“Going and coming” and other workers’ comp questions
July 19, 2013
Article courtesy of SBAM Approved Partner ASE
By Anthony Kaylin
Here is the question of the day: An employee is injured in an accident driving to work in the morning. Is that employee eligible for workers’ compensation?
Generally, injuries sustained by an employee while going to and coming from work are not compensable under the worker’s compensation act. However, any of these circumstances that could make the injury compensable under the law:
- Where the employee is on a special mission for the employer
- Where the employer derives a special benefit from the employee’s activity at the time of the injury
- Where the employer paid for or furnished employee transportation as part of the employment contract
- Where the travel comprised a dual purpose combining employment-related business needs with the personal activity of the employee
- Where the employment subjected the employee to excessive exposure to traffic risks
- Where the travel took place as a result of a split-shift working schedule or employment requiring a similar irregular, non-fixed working schedule.
If the employee is driving his or her own car, the answer would likely be no. However, if the employee is driving an employer’s vehicle, the answer is probably yes. The courts have ruled that in those situations the employer paid for or furnished employee transportation and therefore the employee is covered under workers compensation.
What if the employee is driving home from work and falls asleep because of work? An “exhausted driver” who falls asleep driving home from work is generally not entitled to workers compensation. On the other hand, if the worker fell asleep because of working a double shift because of the employer’s needs, the employee may be entitled to it.
Or what if a worker is driving during work time for the employer but deviates—runs a personal errand, for example? During the errand run, the employee is injured in a car accident. Is the employee covered? Likely not.
Take a different scenario. Employees are doing “horseplay” at work. One employee gets injured. Is that employee entitled to worker’s compensation?
The courts have recognized that a certain amount of “horseplay” is to be expected on most jobs, and if a worker is injured as a result of such horseplay, that injury is compensable. However, the courts have also held that there are limits to these circumstances.
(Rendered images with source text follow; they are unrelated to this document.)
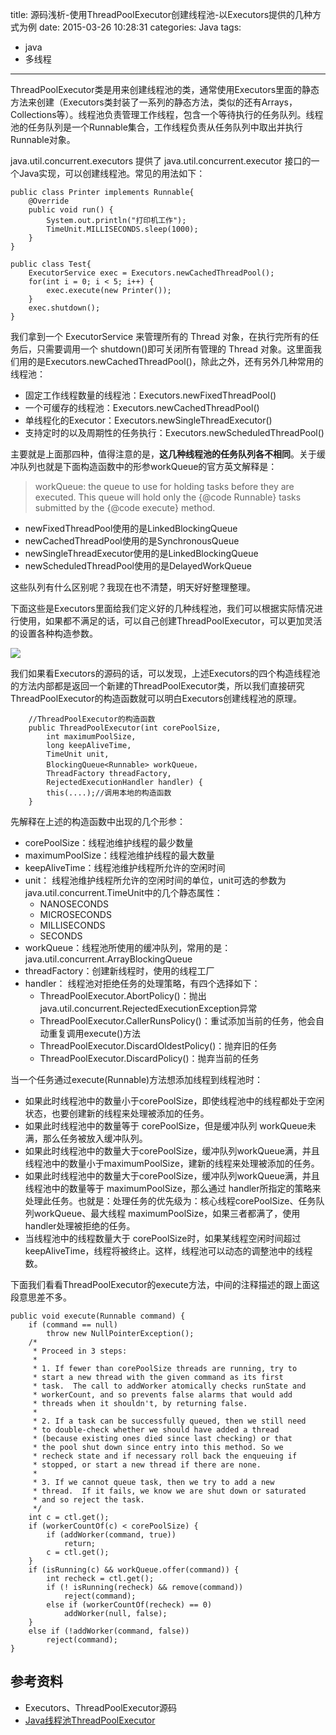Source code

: title: 源码浅析-使用ThreadPoolExecutor创建线程池-以Executors提供的几种方式为例
date: 2015-03-26 10:28:31
categories: Java
tags: 
- java
- 多线程

---

ThreadPoolExecutor类是用来创建线程池的类，通常使用Executors里面的静态方法来创建（Executors类封装了一系列的静态方法，类似的还有Arrays，Collections等）。线程池负责管理工作线程，包含一个等待执行的任务队列。线程池的任务队列是一个Runnable集合，工作线程负责从任务队列中取出并执行Runnable对象。

java.util.concurrent.executors 提供了 java.util.concurrent.executor 接口的一个Java实现，可以创建线程池。常见的用法如下：
	
	public class Printer implements Runnable{
		@Override
	    public void run() {
			System.out.println("打印机工作");
			TimeUnit.MILLISECONDS.sleep(1000);
		}
	}
	
	public class Test{
		ExecutorService exec = Executors.newCachedThreadPool();
		for(int i = 0; i < 5; i++) {
	    	exec.execute(new Printer());
		}
		exec.shutdown();
	}
<!--more-->
我们拿到一个 ExecutorService 来管理所有的 Thread 对象，在执行完所有的任务后，只需要调用一个 shutdown()即可关闭所有管理的 Thread 对象。这里面我们用的是Executors.newCachedThreadPool()，除此之外，还有另外几种常用的线程池：

- 固定工作线程数量的线程池：Executors.newFixedThreadPool()
- 一个可缓存的线程池：Executors.newCachedThreadPool()
- 单线程化的Executor：Executors.newSingleThreadExecutor()
- 支持定时的以及周期性的任务执行：Executors.newScheduledThreadPool()

主要就是上面那四种，值得注意的是，**这几种线程池的任务队列各不相同**。关于缓冲队列也就是下面构造函数中的形参workQueue的官方英文解释是：
	
>workQueue: the queue to use for holding tasks before they are executed. This queue will hold only the {@code Runnable} tasks submitted by the {@code execute} method.

- newFixedThreadPool使用的是LinkedBlockingQueue
- newCachedThreadPool使用的是SynchronousQueue
- newSingleThreadExecutor使用的是LinkedBlockingQueue
- newScheduledThreadPool使用的是DelayedWorkQueue

这些队列有什么区别呢？我现在也不清楚，明天好好整理整理。

下面这些是Executors里面给我们定义好的几种线程池，我们可以根据实际情况进行使用，如果都不满足的话，可以自己创建ThreadPoolExecutor，可以更加灵活的设置各种构造参数。

![](http://xumyselfcn.github.io/imgs/newThreadPool.png)

我们如果看Executors的源码的话，可以发现，上述Executors的四个构造线程池的方法内部都是返回一个新建的ThreadPoolExecutor类，所以我们直接研究ThreadPoolExecutor的构造函数就可以明白Executors创建线程池的原理。

		//ThreadPoolExecutor的构造函数
		public ThreadPoolExecutor(int corePoolSize,
			int maximumPoolSize,
			long keepAliveTime,
			TimeUnit unit,
			BlockingQueue<Runnable> workQueue，
			ThreadFactory threadFactory,
            RejectedExecutionHandler handler) {
			this(....);//调用本地的构造函数
		}

先解释在上述的构造函数中出现的几个形参：

- corePoolSize：线程池维护线程的最少数量
- maximumPoolSize：线程池维护线程的最大数量
- keepAliveTime：线程池维护线程所允许的空闲时间
- unit： 线程池维护线程所允许的空闲时间的单位，unit可选的参数为java.util.concurrent.TimeUnit中的几个静态属性：
	- NANOSECONDS
	- MICROSECONDS
	- MILLISECONDS
	- SECONDS
- workQueue：线程池所使用的缓冲队列，常用的是：java.util.concurrent.ArrayBlockingQueue
- threadFactory：创建新线程时，使用的线程工厂
- handler： 线程池对拒绝任务的处理策略，有四个选择如下：
	- ThreadPoolExecutor.AbortPolicy()：抛出java.util.concurrent.RejectedExecutionException异常
	- ThreadPoolExecutor.CallerRunsPolicy()：重试添加当前的任务，他会自动重复调用execute()方法
	- ThreadPoolExecutor.DiscardOldestPolicy()：抛弃旧的任务
	- ThreadPoolExecutor.DiscardPolicy()：抛弃当前的任务

当一个任务通过execute(Runnable)方法想添加线程到线程池时： 

- 如果此时线程池中的数量小于corePoolSize，即使线程池中的线程都处于空闲状态，也要创建新的线程来处理被添加的任务。
- 如果此时线程池中的数量等于 corePoolSize，但是缓冲队列 workQueue未满，那么任务被放入缓冲队列。
- 如果此时线程池中的数量大于corePoolSize，缓冲队列workQueue满，并且线程池中的数量小于maximumPoolSize，建新的线程来处理被添加的任务。
- 如果此时线程池中的数量大于corePoolSize，缓冲队列workQueue满，并且线程池中的数量等于 maximumPoolSize，那么通过 handler所指定的策略来处理此任务。也就是：处理任务的优先级为：核心线程corePoolSize、任务队列workQueue、最大线程 maximumPoolSize，如果三者都满了，使用handler处理被拒绝的任务。
- 当线程池中的线程数量大于 corePoolSize时，如果某线程空闲时间超过keepAliveTime，线程将被终止。这样，线程池可以动态的调整池中的线程数。
	
下面我们看看ThreadPoolExecutor的execute方法，中间的注释描述的跟上面这段意思差不多。

	public void execute(Runnable command) {
        if (command == null)
            throw new NullPointerException();
        /*
         * Proceed in 3 steps:
         *
         * 1. If fewer than corePoolSize threads are running, try to
         * start a new thread with the given command as its first
         * task.  The call to addWorker atomically checks runState and
         * workerCount, and so prevents false alarms that would add
         * threads when it shouldn't, by returning false.
         *
         * 2. If a task can be successfully queued, then we still need
         * to double-check whether we should have added a thread
         * (because existing ones died since last checking) or that
         * the pool shut down since entry into this method. So we
         * recheck state and if necessary roll back the enqueuing if
         * stopped, or start a new thread if there are none.
         *
         * 3. If we cannot queue task, then we try to add a new
         * thread.  If it fails, we know we are shut down or saturated
         * and so reject the task.
         */
        int c = ctl.get();
        if (workerCountOf(c) < corePoolSize) {
            if (addWorker(command, true))
                return;
            c = ctl.get();
        }
        if (isRunning(c) && workQueue.offer(command)) {
            int recheck = ctl.get();
            if (! isRunning(recheck) && remove(command))
                reject(command);
            else if (workerCountOf(recheck) == 0)
                addWorker(null, false);
        }
        else if (!addWorker(command, false))
            reject(command);
    }


## 参考资料
- Executors、ThreadPoolExecutor源码
- [Java线程池ThreadPoolExecutor](http://my.oschina.net/linuxred/blog/27924)


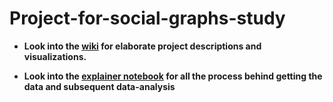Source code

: # Project-for-social-graphs-study

* **Look into the [wiki](https://github.com/Sam1511/Social_Graph_Project_Final_2016/wiki) for elaborate project descriptions and visualizations.**



* **Look into the [explainer notebook](http://nbviewer.jupyter.org/github/Sam1511/Social_Graph_Project_Final_2016/blob/master/explainer_notebook-Final.ipynb) for all the process behind getting the data and subsequent data-analysis**


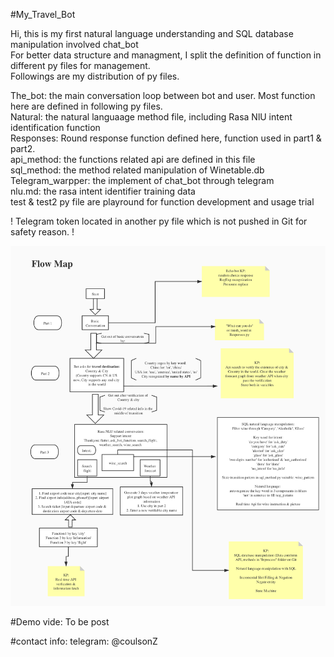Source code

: #My_Travel_Bot   

Hi, this is my first natural language understanding and SQL database manipulation involved chat_bot  
For better data structure and managment, I split the definition of function in different py files for management.  
Followings are my distribution of py files.  

The_bot: the main conversation loop between bot and user. Most function here are defined in following py files.  
Natural: the natural languaage method file, including Rasa NlU intent identification function  
Responses: Round response function defined here, function used in part1 & part2.   
api_method: the functions related api are defined in this file      
sql_method: the method related manipulation of Winetable.db   
Telegram_warpper: the implement of chat_bot through telegram  
nlu.md: the rasa intent identifier training data   
test & test2 py file are playround for function development and usage trial  

! Telegram token located in another py file which is not pushed in Git for safety reason.  !

![Image discription](https://github.com/CoulsonZhang/Travel_bot/blob/master/flow_map.jpg)

#Demo vide:
To be post

#contact info:
telegram: @coulsonZ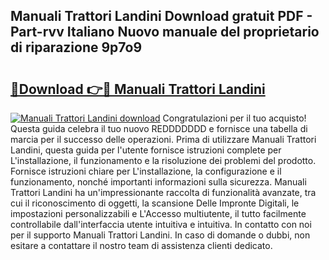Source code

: ## Manuali Trattori Landini Download gratuit PDF - Part-rvv Italiano Nuovo manuale del proprietario di riparazione 9p7o9

# <h2><a href="http://dfax20.blite.top/?on=Manuali+Trattori+Landini">🔗Download 👉🔴 Manuali Trattori Landini</a></h2>

[![Manuali Trattori Landini download](https://i.imgur.com/lujVjoI.png)](http://dfax20.blite.top/?on=Manuali+Trattori+Landini)
Congratulazioni per il tuo acquisto! Questa guida celebra il tuo nuovo REDDDDDDD e fornisce una tabella di marcia per il successo delle operazioni. Prima di utilizzare Manuali Trattori Landini, questa guida per l'utente fornisce istruzioni complete per L'installazione, il funzionamento e la risoluzione dei problemi del prodotto. Fornisce istruzioni chiare per L'installazione, la configurazione e il funzionamento, nonché importanti informazioni sulla sicurezza. Manuali Trattori Landini ha un'impressionante raccolta di funzionalità avanzate, tra cui il riconoscimento di oggetti, la scansione Delle Impronte Digitali, le impostazioni personalizzabili e L'Accesso multiutente, il tutto facilmente controllabile dall'interfaccia utente intuitiva e intuitiva. In contatto con noi per il supporto Manuali Trattori Landini. In caso di domande o dubbi, non esitare a contattare il nostro team di assistenza clienti dedicato.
If the worker is injured as a result of his or her “intentional and willful misconduct,” there will be no benefit entitlement.
Here is another: An employee gets into a fight and is injured. If that employee was the aggressor, the employee is unlikely to be eligible. If protecting himself or herself, maybe eligible. Moreover, the courts have held that if an injury results from a violation of a rule that is clearly announced and regularly enforced by the employer, the worker is also not entitled to worker’s comp benefits.
Michigan courts have ruled that if an injury results from an activity “. . . the major purpose of which is social or recreational,” the employee would not be covered under the law. So will the employee who is injured at the company picnic or office Christmas party be covered? Probably not. On the other hand, a salesperson who was entertaining a prospective client at such an event might be covered.
So here is the last question of the day: An employee is working at the employer’s site and a bee that came in through a door stings him or her. Would that employee be entitled to workers compensation? Would it make a difference if the employee suffers an allergic reaction?
The likelihood is no to both questions, because it is like being in a public place. As long as there is no increased risk of injury from a bee sting because of work, that is. But the employer must be vigilant to make sure the employee is not be placed in a position of increased risk.